I try to watch a show that is boring so I can fall asleep but no that doesn’t help. I try to listen to soothing music but then I have to use the rest room because there’s usually some water noises in there somewhere. I try to read but then I get really into the book I’m reading and eventually I just have to put it down. It’s not often that this happens honestly, but when it does I end up thinking about every decision I have ever made in my life up until this point.
The other night this was the case, and as I pondered over my last 24 (young) years of life there have been some very powerful moments and it’s interesting to see how even little choices brought me to where I am today. To joining a club in high school brought me to my current church and I still have the same leaders I did in the club as I do in church and it makes me so happy to say that because the leadership at church is amazing and so LOVING which is what makes us all feel like a family.

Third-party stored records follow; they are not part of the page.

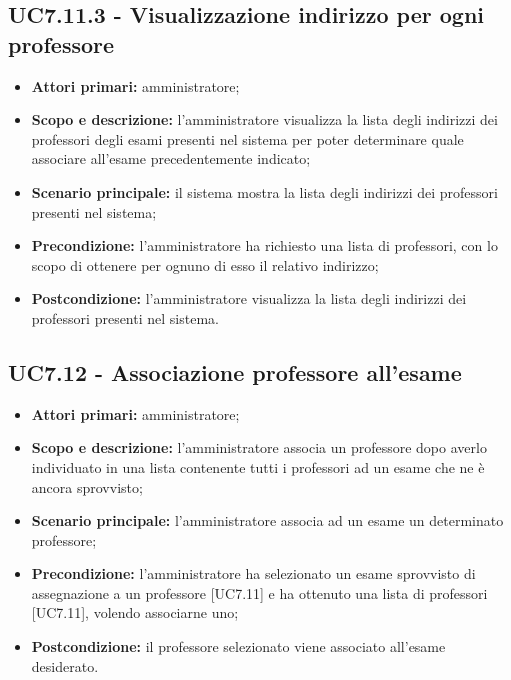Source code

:\documentclass[AnalisiDeiRequisiti.tex]{subfiles}
\begin{document}
\subsection{UC7.11.3 - Visualizzazione indirizzo per ogni professore}
\begin{itemize}
	\item \textbf{Attori primari:} amministratore;
	\item \textbf{Scopo e descrizione:} l'amministratore visualizza la lista degli indirizzi dei professori degli esami presenti nel sistema per poter determinare quale associare all'esame precedentemente indicato;
	\item \textbf{Scenario principale:} il sistema mostra la lista degli indirizzi dei professori presenti nel sistema;
	\item \textbf{Precondizione:} l'amministratore ha richiesto una lista di professori, con lo scopo di ottenere per ognuno di esso il relativo indirizzo; 
	\item \textbf{Postcondizione:} l'amministratore visualizza la lista degli indirizzi dei professori presenti nel sistema.
\end{itemize}
\subsection{UC7.12 - Associazione professore all'esame}
\begin{itemize}
	\item \textbf{Attori primari:} amministratore;
	\item \textbf{Scopo e descrizione:} l'amministratore associa un professore dopo averlo individuato in una lista contenente tutti i professori ad un esame che ne è ancora sprovvisto;
	\item \textbf{Scenario principale:} l'amministratore associa ad un esame un determinato professore;
	\item \textbf{Precondizione:} l'amministratore ha selezionato un esame sprovvisto di assegnazione a un professore [UC7.11] e ha ottenuto una lista di professori [UC7.11], volendo associarne uno; 
	\item \textbf{Postcondizione:} il professore selezionato viene associato all'esame desiderato.
\end{itemize}
\end{document}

Then I look at family and how we have grown in the last couple years. It’ll be four years in June that I lost my mom and it still feels as recent as the day it happened. Thinking back to that time brings up very real and very raw emotions. I think back to all that day – my heart quickens in rhythm as my eyes begin to well up with tears- and my heart breaks all over again. I miss her every day and there isn’t a day that I go without thinking about her. She was so smart and hard working, shes the reason I am the way I am today and why I work so hard. My three nephews get bigger everyday and soon I won’t be the tallest in the family anymore. It’s hard to imagine that one day I will have one of those of my own but I feel it’s bound to happen. My mom had three girls, now it’ll be all boys.
My life hasn’t been perfect up until now but it has been filled with some pretty perfect moments. Everytime I got to hug my mom and see her smile make it all worth it. As mother’s day approaches it brings those sad feelings up again but I know she wouldn’t want it to be that way, she would tell me to celebrate my sisters and tell you Vee how much I admire you. The boys are so loving and pure – and so motivated because they see how much you love and encourage them. Jen I know you’re probably reading this and were waiting to see if I’d mention you- of course. Aiden is such a great person, he’s getting so big and I know how much he has in store for his future. His complete life is you, because he see’s your hustle and I admire that about you.
Every single day God gives us another opportunity to make an impact. In someone’s life, or just someones day. What do you choose to do with that? I don’t know about you but I’m pretty happy about the choices I’ve made so far.
I challenge you to make a choice you were scared to make before but now you grant yourself the courage to take.